» **WHAT IS BEING ASKED**
Below is a listing. Write out exactly its lines between the one holding "from its predecessor's" and the one holding "snapshots. Any effective", inclusive.

» **DATA PROVIDED**

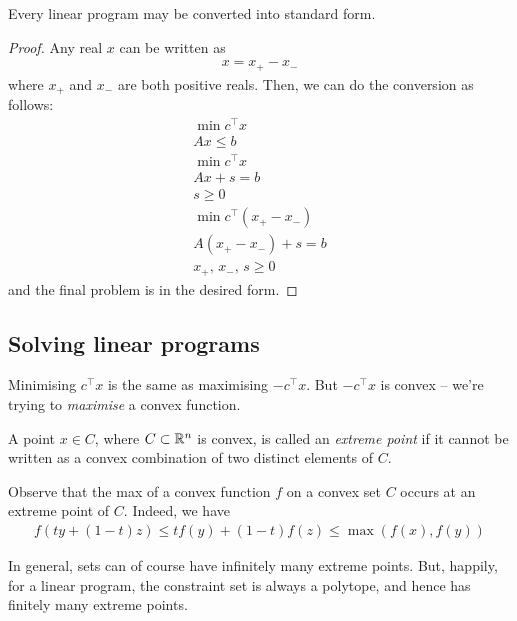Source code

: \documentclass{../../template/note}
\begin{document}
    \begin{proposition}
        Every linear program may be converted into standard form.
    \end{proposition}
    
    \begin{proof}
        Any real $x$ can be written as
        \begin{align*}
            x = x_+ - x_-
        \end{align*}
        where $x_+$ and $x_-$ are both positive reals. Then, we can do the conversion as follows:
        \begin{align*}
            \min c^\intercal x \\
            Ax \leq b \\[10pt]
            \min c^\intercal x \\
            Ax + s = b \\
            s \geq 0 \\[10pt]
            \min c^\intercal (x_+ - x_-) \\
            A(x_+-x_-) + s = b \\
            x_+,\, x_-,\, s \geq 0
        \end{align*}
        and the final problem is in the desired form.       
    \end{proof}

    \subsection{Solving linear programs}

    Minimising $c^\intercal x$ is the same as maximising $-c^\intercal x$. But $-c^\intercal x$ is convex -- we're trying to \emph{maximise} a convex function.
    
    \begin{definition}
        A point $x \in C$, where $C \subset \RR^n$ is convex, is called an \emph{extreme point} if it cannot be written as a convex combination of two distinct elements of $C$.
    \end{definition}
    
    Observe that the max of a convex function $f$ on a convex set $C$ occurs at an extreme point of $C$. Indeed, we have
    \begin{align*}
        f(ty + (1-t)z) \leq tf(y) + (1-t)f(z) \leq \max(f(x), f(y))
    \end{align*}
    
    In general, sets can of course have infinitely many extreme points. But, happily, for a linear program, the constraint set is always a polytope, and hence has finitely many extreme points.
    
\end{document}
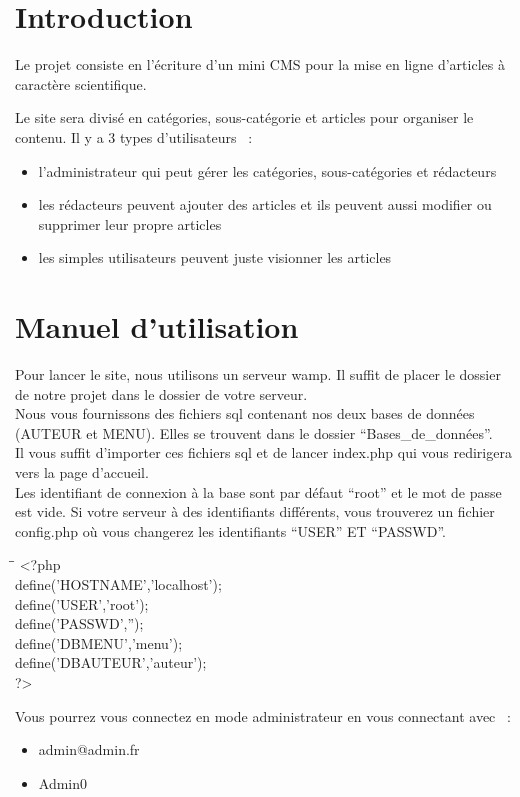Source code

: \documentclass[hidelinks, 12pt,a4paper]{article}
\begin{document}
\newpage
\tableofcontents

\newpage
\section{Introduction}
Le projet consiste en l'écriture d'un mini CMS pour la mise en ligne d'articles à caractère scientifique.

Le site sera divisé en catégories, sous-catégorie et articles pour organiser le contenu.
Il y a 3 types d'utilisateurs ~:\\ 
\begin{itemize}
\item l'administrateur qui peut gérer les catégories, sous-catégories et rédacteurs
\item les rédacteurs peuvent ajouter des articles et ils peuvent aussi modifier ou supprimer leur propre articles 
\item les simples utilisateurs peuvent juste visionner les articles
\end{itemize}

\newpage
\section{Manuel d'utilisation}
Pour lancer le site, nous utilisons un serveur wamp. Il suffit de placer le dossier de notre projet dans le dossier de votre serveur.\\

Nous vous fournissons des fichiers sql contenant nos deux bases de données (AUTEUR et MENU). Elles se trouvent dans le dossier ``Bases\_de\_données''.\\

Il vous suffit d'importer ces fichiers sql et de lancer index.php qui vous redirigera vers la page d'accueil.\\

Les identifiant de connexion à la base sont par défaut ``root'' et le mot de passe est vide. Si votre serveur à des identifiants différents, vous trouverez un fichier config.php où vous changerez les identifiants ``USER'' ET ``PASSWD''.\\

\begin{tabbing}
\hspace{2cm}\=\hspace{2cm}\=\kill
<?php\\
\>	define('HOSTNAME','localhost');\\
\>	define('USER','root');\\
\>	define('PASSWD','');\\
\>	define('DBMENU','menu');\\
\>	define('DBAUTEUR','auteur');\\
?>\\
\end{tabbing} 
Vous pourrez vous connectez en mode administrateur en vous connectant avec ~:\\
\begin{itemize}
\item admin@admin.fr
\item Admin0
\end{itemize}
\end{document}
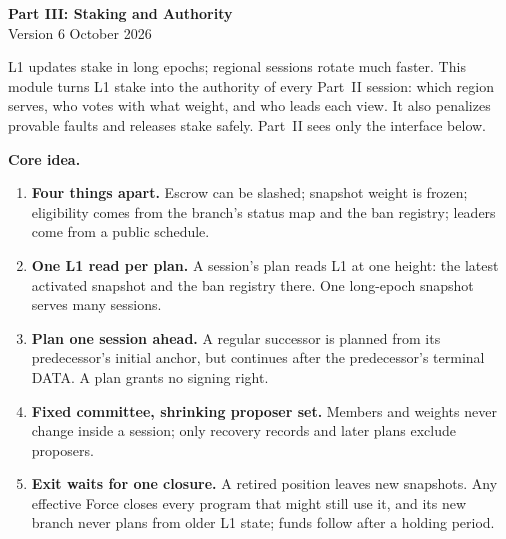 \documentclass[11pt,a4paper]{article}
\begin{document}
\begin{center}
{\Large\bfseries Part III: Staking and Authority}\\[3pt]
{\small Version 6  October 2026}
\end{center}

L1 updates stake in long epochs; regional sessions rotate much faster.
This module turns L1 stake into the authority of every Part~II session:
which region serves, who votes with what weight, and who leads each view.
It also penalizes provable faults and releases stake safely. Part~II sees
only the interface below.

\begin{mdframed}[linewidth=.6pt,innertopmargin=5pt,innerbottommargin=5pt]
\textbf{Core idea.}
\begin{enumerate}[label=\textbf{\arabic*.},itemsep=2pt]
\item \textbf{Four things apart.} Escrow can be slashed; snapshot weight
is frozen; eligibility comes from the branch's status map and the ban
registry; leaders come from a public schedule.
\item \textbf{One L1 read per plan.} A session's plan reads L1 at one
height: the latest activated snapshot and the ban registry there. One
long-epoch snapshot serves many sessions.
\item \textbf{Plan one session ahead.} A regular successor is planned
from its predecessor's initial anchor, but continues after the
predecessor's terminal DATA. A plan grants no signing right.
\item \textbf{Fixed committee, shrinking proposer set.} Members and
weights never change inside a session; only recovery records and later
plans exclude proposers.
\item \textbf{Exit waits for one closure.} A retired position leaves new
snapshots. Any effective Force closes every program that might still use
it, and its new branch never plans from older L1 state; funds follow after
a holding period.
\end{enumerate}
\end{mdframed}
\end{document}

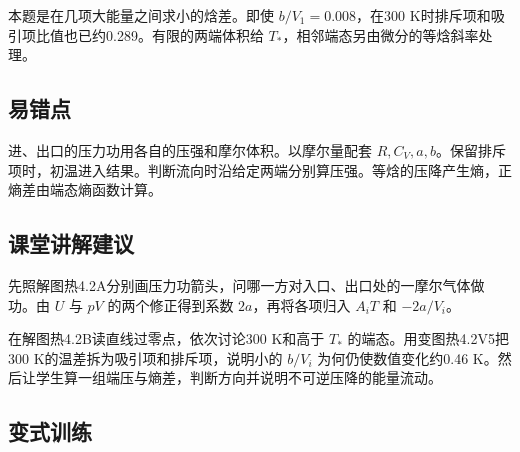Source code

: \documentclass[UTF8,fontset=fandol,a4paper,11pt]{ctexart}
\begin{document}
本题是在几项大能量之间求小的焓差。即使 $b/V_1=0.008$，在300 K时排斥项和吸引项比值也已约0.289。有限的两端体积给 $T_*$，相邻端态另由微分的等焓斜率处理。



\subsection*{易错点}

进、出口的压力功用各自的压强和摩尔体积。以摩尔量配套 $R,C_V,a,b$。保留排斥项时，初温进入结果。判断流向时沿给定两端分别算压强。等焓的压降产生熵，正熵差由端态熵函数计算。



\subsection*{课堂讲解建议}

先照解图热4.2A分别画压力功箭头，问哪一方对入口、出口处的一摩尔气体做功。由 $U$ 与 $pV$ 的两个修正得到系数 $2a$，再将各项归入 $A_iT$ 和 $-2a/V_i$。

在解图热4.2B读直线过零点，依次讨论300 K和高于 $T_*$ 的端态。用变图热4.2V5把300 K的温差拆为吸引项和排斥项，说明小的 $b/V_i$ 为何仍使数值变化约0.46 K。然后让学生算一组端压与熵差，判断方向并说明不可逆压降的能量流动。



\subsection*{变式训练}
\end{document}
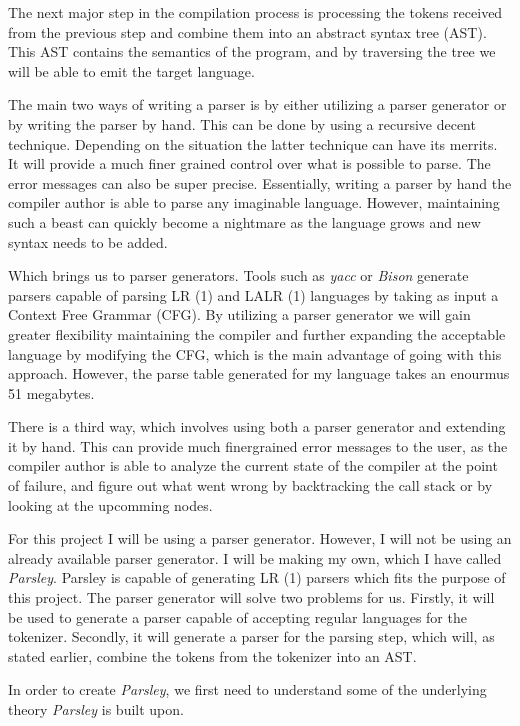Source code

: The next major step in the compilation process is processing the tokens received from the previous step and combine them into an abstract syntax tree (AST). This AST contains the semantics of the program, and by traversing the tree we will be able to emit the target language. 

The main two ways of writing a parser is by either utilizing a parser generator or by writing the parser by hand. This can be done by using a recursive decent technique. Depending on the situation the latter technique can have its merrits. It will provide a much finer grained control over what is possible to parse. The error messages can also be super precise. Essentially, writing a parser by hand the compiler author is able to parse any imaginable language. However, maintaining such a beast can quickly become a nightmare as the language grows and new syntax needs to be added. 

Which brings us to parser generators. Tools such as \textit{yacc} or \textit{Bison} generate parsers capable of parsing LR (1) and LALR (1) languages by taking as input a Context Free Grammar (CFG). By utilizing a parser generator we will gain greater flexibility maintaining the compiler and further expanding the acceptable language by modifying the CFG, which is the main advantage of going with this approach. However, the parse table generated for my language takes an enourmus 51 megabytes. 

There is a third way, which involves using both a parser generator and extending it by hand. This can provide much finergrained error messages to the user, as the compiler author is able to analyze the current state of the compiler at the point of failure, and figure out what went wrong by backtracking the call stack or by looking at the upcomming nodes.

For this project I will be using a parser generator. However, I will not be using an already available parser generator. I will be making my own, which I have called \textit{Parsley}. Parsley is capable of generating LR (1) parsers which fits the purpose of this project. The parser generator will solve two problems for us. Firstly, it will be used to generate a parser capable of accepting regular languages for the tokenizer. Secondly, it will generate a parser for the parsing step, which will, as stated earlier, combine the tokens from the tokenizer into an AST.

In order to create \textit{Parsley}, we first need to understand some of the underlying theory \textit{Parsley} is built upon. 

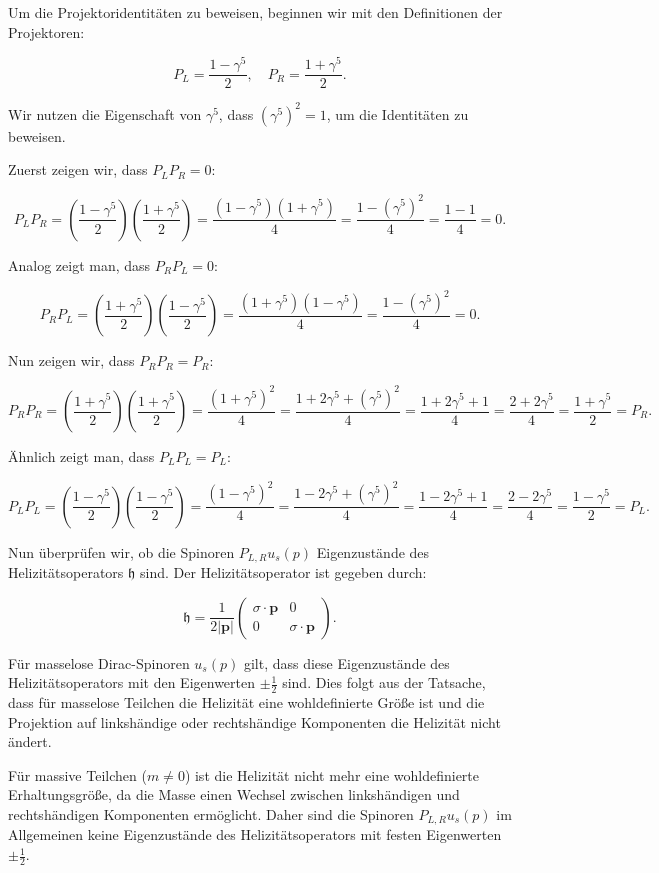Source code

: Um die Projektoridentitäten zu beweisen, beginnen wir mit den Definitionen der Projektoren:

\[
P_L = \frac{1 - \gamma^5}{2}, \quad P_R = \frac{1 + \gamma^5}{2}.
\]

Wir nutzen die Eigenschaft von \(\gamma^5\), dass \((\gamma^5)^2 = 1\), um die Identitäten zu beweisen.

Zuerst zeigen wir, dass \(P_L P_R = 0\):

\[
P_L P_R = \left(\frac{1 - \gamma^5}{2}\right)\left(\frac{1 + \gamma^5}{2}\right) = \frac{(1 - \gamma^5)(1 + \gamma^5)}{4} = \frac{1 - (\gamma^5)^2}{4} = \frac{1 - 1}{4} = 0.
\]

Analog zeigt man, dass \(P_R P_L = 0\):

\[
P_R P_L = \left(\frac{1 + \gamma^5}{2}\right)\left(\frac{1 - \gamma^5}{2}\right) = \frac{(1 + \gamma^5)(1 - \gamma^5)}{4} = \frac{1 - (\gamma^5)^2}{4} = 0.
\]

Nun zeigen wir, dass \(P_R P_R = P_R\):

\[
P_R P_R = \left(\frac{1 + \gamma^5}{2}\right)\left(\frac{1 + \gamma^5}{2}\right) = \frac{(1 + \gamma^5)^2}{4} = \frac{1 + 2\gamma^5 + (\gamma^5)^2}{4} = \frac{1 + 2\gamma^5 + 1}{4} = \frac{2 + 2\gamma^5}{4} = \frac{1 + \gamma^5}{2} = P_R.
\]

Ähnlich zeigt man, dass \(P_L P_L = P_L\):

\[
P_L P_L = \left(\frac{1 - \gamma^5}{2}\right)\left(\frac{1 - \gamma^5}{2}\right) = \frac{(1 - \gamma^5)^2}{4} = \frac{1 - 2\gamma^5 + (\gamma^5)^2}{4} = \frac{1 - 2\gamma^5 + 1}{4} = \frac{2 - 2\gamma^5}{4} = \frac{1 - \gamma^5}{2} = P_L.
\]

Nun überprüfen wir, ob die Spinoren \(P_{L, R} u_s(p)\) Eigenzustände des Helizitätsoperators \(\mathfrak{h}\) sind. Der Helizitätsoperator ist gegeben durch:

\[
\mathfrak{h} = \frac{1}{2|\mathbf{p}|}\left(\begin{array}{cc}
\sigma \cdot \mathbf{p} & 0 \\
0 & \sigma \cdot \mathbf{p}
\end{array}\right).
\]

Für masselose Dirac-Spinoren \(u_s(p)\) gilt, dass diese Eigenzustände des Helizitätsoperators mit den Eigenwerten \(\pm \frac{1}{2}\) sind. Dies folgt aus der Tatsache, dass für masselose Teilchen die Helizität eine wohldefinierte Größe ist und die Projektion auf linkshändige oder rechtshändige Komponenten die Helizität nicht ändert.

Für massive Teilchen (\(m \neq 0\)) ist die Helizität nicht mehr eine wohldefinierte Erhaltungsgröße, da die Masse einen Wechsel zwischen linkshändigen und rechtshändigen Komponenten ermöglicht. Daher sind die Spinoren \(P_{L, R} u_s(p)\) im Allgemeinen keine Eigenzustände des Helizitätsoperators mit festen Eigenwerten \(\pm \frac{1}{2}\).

» **RESULT FOR THIS EXERCISE**
from its predecessor's initial anchor, but continues after the
predecessor's terminal DATA. A plan grants no signing right.
\item \textbf{Fixed committee, shrinking proposer set.} Members and
weights never change inside a session; only recovery records and later
plans exclude proposers.
\item \textbf{Exit waits for one closure.} A retired position leaves new
snapshots. Any effective Force closes every program that might still use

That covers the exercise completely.